- **Goal of the exercise**
Print each record exactly as it appears, but drop the images.

- **Data in this exercise**
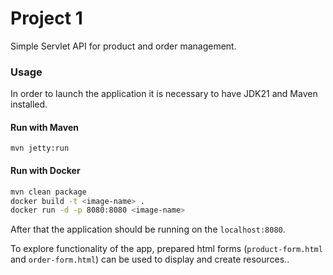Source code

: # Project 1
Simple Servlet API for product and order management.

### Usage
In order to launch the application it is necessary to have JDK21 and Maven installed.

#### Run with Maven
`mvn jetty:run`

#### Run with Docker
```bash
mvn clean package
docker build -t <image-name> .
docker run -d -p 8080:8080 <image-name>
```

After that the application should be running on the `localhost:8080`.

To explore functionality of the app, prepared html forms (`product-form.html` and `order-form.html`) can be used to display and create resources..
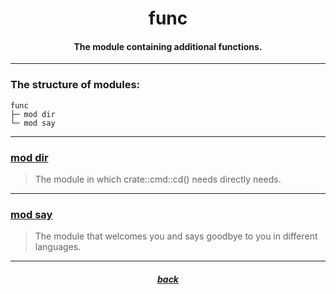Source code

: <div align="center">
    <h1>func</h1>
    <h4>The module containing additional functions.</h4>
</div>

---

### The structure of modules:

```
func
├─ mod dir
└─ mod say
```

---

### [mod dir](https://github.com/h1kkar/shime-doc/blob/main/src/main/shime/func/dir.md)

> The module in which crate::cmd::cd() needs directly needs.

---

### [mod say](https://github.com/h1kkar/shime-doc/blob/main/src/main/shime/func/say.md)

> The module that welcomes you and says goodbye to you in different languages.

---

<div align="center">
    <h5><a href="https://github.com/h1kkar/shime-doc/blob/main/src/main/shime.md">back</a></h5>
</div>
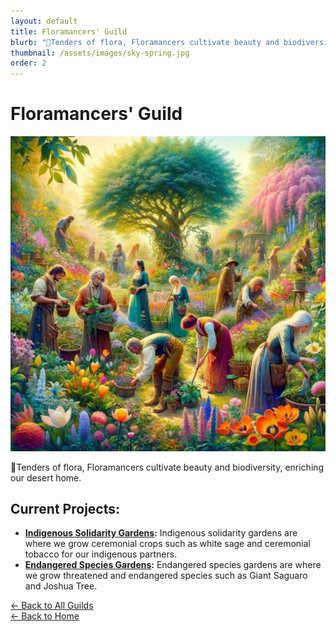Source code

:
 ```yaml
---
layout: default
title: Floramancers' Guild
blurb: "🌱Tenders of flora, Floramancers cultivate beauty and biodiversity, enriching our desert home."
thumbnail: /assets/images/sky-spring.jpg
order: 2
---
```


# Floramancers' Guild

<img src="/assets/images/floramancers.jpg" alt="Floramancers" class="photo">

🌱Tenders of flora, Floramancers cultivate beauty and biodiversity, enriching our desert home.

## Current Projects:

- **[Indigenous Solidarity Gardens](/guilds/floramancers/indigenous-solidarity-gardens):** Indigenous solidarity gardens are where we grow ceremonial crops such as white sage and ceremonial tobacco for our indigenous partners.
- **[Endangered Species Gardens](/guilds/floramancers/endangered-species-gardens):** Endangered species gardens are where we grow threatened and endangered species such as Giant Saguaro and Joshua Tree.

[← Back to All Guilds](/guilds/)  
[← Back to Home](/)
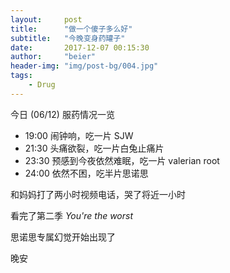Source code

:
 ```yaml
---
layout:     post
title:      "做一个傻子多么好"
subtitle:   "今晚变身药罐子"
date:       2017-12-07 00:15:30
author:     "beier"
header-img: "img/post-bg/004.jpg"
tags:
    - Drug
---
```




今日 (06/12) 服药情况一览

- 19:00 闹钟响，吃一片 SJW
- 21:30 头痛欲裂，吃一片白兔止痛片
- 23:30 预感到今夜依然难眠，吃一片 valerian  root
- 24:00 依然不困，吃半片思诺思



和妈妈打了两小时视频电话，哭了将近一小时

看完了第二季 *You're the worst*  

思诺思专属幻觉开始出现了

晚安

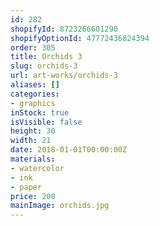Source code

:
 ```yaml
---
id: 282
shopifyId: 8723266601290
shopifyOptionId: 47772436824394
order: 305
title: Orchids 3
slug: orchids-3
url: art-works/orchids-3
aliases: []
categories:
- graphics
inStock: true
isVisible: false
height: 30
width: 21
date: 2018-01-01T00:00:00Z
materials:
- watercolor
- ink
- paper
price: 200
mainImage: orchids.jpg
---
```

- **Problem solution**
Source code

: # Project 1
Simple Servlet API for product and order management.

### Usage
In order to launch the application it is necessary to have JDK21 and Maven installed.

#### Run with Maven
`mvn jetty:run`

#### Run with Docker
```bash
mvn clean package
docker build -t <image-name> .
docker run -d -p 8080:8080 <image-name>
```

After that the application should be running on the `localhost:8080`.

To explore functionality of the app, prepared html forms (`product-form.html` and `order-form.html`) can be used to display and create resources..
Source code

: <div align="center">
    <h1>func</h1>
    <h4>The module containing additional functions.</h4>
</div>

---

### The structure of modules:

```
func
├─ mod dir
└─ mod say
```

---

### [mod dir](https://github.com/h1kkar/shime-doc/blob/main/src/main/shime/func/dir.md)

> The module in which crate::cmd::cd() needs directly needs.

---

### [mod say](https://github.com/h1kkar/shime-doc/blob/main/src/main/shime/func/say.md)

> The module that welcomes you and says goodbye to you in different languages.

---

<div align="center">
    <h5><a href="https://github.com/h1kkar/shime-doc/blob/main/src/main/shime.md">back</a></h5>
</div>
Source code

:
 ```yaml
---
layout: default
title: Floramancers' Guild
blurb: "🌱Tenders of flora, Floramancers cultivate beauty and biodiversity, enriching our desert home."
thumbnail: /assets/images/sky-spring.jpg
order: 2
---
```


# Floramancers' Guild

<img src="/assets/images/floramancers.jpg" alt="Floramancers" class="photo">

🌱Tenders of flora, Floramancers cultivate beauty and biodiversity, enriching our desert home.

## Current Projects:

- **[Indigenous Solidarity Gardens](/guilds/floramancers/indigenous-solidarity-gardens):** Indigenous solidarity gardens are where we grow ceremonial crops such as white sage and ceremonial tobacco for our indigenous partners.
- **[Endangered Species Gardens](/guilds/floramancers/endangered-species-gardens):** Endangered species gardens are where we grow threatened and endangered species such as Giant Saguaro and Joshua Tree.

[← Back to All Guilds](/guilds/)  
[← Back to Home](/)
Source code

:
 ```yaml
---
layout:     post
title:      "做一个傻子多么好"
subtitle:   "今晚变身药罐子"
date:       2017-12-07 00:15:30
author:     "beier"
header-img: "img/post-bg/004.jpg"
tags:
    - Drug
---
```




今日 (06/12) 服药情况一览

- 19:00 闹钟响，吃一片 SJW
- 21:30 头痛欲裂，吃一片白兔止痛片
- 23:30 预感到今夜依然难眠，吃一片 valerian  root
- 24:00 依然不困，吃半片思诺思



和妈妈打了两小时视频电话，哭了将近一小时

看完了第二季 *You're the worst*  

思诺思专属幻觉开始出现了

晚安

Source code

:
 ```yaml
---
id: 282
shopifyId: 8723266601290
shopifyOptionId: 47772436824394
order: 305
title: Orchids 3
slug: orchids-3
url: art-works/orchids-3
aliases: []
categories:
- graphics
inStock: true
isVisible: false
height: 30
width: 21
date: 2018-01-01T00:00:00Z
materials:
- watercolor
- ink
- paper
price: 200
mainImage: orchids.jpg
---
```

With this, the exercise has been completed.